[Collected data]
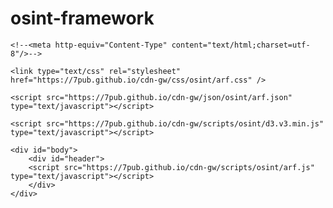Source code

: # osint-framework
<section>

    <!--<meta http-equiv="Content-Type" content="text/html;charset=utf-8"/>-->
    
    <link type="text/css" rel="stylesheet" href="https://7pub.github.io/cdn-gw/css/osint/arf.css" />
    
    <script src="https://7pub.github.io/cdn-gw/json/osint/arf.json" type="text/javascript"></script>
    
    <script src="https://7pub.github.io/cdn-gw/scripts/osint/d3.v3.min.js" type="text/javascript"></script>
    
    <div id="body">
        <div id="header">
        <script src="https://7pub.github.io/cdn-gw/scripts/osint/arf.js" type="text/javascript"></script>
        </div>
    </div>
    
</section>
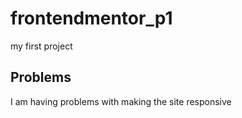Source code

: # frontendmentor_p1
my first project

## Problems 
I am having problems with making the site responsive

» **WORK REQUIRED**: The lines you need are those containing "script"; find them in the records and copy them.

» **SOLVED EXERCISE**:
    <script src="https://7pub.github.io/cdn-gw/json/osint/arf.json" type="text/javascript"></script>
    <script src="https://7pub.github.io/cdn-gw/scripts/osint/d3.v3.min.js" type="text/javascript"></script>
        <script src="https://7pub.github.io/cdn-gw/scripts/osint/arf.js" type="text/javascript"></script>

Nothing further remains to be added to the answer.